[* H. Hunting, lib. ii.]
[** W. Malms, lib. i. cap. I, p. 12. Chron. Sax. p.
15.]
[*** Chron. Sax. p. 17.]
[**** H. Hunting, lib ii. Ethelwerd, lib. i. Chron.
Sax. p. 17.]
Cerdic was not wanting to in good fortune; and in order to extend his conquests, he laid siege to Mount Badon or Banesdowne, near Bath, whither the most obstinate of the discomfited Britons had retired. The southern Britons, in this extremity, applied for assistance to Arthur, prince of the Silures, whose heroic valor now sustained the declining fate of his country.[*] This is that Arthur so much celebrated in the songs of Thaliessin, and the other British bards, and whose military achievements have been blended with so many fables, as even to give occasion for entertaining a doubt of his real existence. But poets, though they disfigure the most certain history by their fictions, ana use strange liberties with truth where they are the sole historians, as among the Britons, have commonly some foundation for their wildest exaggerations. Certain it is, that the siege of Badon was raised by the Britons in the year 520; and the Saxons were there discomfited in a great battle.[**] This misfortune stopped the progress of Cerdic; but was not sufficient to wrest from him the conquests which he had already made. He and his son Kenric, who succeeded him, established the kingdom of the West Saxons, or of Wessex, over the counties of Hants, Dorset, Wilts, Berks, and the Isle of Wight, and left their new-acquired dominions to their posterity. Cerdic died in 534, Kenric in 560.
While the Saxons made this progress in the south, their countrymen were not less active in other quarters. In the year 527, a great tribe of adventurers, under several leaders, landed on the east coast of Britain; and after fighting many battles, of which history has preserved no particular account, they established three new kingdoms in this island. Uffa assumed the title of king of the East Angles in 575; Crida, that of Mercia in 585;[***] and Erkenwin, that of East Saxony, or Essex, nearly about the same time; but the year is uncertain. This latter kingdom was dismembered from that of Kent, and comprehended Essex, Middlesex, and part of Hertfordshire; that of the East Angles, the counties of Cambridge, Suffolk, and Norfolk: Mercia was extended over all the middle counties from the banks of the Severn to the frontiers of these two kingdoms.
[* H. Hunting, lib. ii.]
[** Gildas, Chron. Sax. H. Hunting, lib. ii.]

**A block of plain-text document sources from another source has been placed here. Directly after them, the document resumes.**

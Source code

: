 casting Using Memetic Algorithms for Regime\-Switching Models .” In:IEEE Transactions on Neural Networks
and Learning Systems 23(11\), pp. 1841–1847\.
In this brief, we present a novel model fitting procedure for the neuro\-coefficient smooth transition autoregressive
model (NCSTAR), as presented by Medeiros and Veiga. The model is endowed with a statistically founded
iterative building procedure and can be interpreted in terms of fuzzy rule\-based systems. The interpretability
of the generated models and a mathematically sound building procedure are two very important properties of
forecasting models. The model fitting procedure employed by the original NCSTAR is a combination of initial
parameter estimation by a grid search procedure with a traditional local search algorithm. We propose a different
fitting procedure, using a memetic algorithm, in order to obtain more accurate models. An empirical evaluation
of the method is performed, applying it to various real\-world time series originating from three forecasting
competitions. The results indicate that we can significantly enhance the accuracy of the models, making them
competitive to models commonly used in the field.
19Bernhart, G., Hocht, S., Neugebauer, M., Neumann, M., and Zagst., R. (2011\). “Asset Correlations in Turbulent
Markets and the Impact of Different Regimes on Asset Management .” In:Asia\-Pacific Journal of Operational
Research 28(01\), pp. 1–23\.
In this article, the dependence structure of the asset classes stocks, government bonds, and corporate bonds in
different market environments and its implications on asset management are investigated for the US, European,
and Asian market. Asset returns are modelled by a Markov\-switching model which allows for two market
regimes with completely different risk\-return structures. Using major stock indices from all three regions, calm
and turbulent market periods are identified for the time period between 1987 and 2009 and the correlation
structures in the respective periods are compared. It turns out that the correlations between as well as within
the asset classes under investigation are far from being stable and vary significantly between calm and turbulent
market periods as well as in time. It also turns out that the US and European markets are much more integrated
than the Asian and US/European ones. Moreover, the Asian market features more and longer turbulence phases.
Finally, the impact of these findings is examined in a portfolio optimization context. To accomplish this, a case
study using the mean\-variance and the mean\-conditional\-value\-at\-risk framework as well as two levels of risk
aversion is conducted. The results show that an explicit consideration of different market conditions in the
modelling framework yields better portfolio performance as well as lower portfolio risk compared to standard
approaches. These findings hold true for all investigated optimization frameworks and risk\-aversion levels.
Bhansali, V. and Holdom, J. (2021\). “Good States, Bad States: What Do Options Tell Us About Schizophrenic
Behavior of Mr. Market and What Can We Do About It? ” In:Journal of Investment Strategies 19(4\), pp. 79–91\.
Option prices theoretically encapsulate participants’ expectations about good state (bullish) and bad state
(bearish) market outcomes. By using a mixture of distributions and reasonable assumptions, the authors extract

[*** M. West. H. Hunting, lib. ii.]
The Saxons, soon after the landing of Hengist, had been planted in Northumberland; but as they met with an obstinate resistance, and made but small progress in subduing the inhabitants, their affairs were in so unsettled a condition, that none of their princes for a long time assumed the appellation of king. At last, in 547,[*] Ida, a Saxon prince of great valor,[**] who claimed a descent, as did all the other princes of that nation, from Woden, brought over a reénforcement from Germany, and enabled the Northumbrians to carry on their conquests over the Britons. He entirely subdued the county now called Northumberland, the bishopric of Durham, as well as some of the south-east counties of Scotland; and he assumed the crown under the title of king of Bernicia. Nearly about the same time, Ælla, another Saxon prince, having conquered Lancashire and the greater part of Yorkshire, received the appellation of king of Deïri.[***] These two kingdoms were united in the person of Ethelfrid, grandson of Ida, who married Acca, the daughter of Ælla; and expelling her brother Edwin, established one of the most powerful of the Saxon kingdoms, by the title of Northumberland. How far his dominions extended into the country now called Scotland is uncertain: but it cannot be doubted, that all the lowlands, especially the east coast of that country, were peopled in a great measure from Germany; though the expeditions, made by the several Saxon adventurers, have escaped the records of history. The language spoken in those countries, which is purely Saxon, is a stronger proof of this event than can be opposed by the imperfect, or rather fabulous annals, which are obtruded on us by the Scottish historians.
[* Chron. Sax. p. 19.]
[** W. Malms, p. 19.]
[*** Alured, Beverl. p. 78].
THE HEPTARCHY
Thus was established, after a violent contest of near a hundred and fifty years, the Heptarchy, or seven Saxon kingdoms, in Britain; and the whole southern part of the island, except Wales and Cornwall, had totally changed its inhabitants, language, customs, and political institutions. The Britons, under the Roman dominion, had made such advances towards arts and civil manners, that they had built twenty-eight considerable cities within their province, besides a great number of villages and country seats; [*] but the fierce conquerors, by whom they were now subdued, threw every thing back into ancient barbarity; and those few natives, who were not either massacred or expelled their habitations, were reduced to the most abject slavery.